- Born: 1954 Zonguldak, Turkey
- Died: 21 October 2011 (aged 57) Ankara, Turkey
- Education: Ankara University, Faculty of Political Sciences
- Occupations: Journalist, columnist, author
- Years active: 1973–2011
- Spouse: Gülde Bilâ
- Relatives: Fikret Bilâ (brother)

= Hikmet Bilâ =

Turkish journalist, columnist and writer

Hikmet Bilâ (/tr/; 1954 – 21 October 2011) was a Turkish journalist and columnist. He was the author of three books about Turkish political history.

== Biography ==
He was born in Zonguldak in 1954. After graduating from high school, he was admitted to Ankara University, Faculty of Political Sciences and earned his B.A. degree from the international relations department.

Hikmet Bilâ started his journalism career in the daily newspaper Yeni Ulus in 1973. He wrote columns in several Turkish newspapers including Milliyet, Cumhuriyet, and Vatan. He worked as editor-in-chief at a leading Turkish news channel, NTV.

He died on 21 October 2011 in his Ankara home after suffering for 1,5 years from lung cancer. His funeral was held at Teşvikiye Mosque and buried in Ulus Cemetery on 22 October 2011.

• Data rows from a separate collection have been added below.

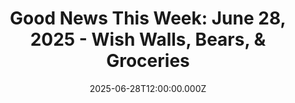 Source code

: ---
title: "Good News This Week: June 28, 2025 - Wish Walls, Bears, & Groceries"
date: 2025-06-28T12:00:00.000Z
category: Human Kindness
externalLink: "https://www.goodgoodgood.co/articles/www-goodgoodgood-co-articles-good-news-this-week-june-28-2025"
image: ""
excerpt: "Your weekly roundup of the best good news worth celebrating...…"
---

His brother Fikret Bilâ wrote a sad and mournful article about Hikmet Bilâ after the funeral.

== Books ==
- Sosyal Demokrat Süreç İçinde CHP ve Sonrası, Milliyet Yayınları (1987), 560pp.
- 12 Eylül: Türkiye'nin Miladı, Doğan Kitap (2002), 239pp, ISBN 975-6817-03-8, (with Mehmet Ali Birand and Rıdvan Akar).
- CHP 1919-2009, Doğan Kitap (2008), 472pp, ISBN 978-605-111-003-5.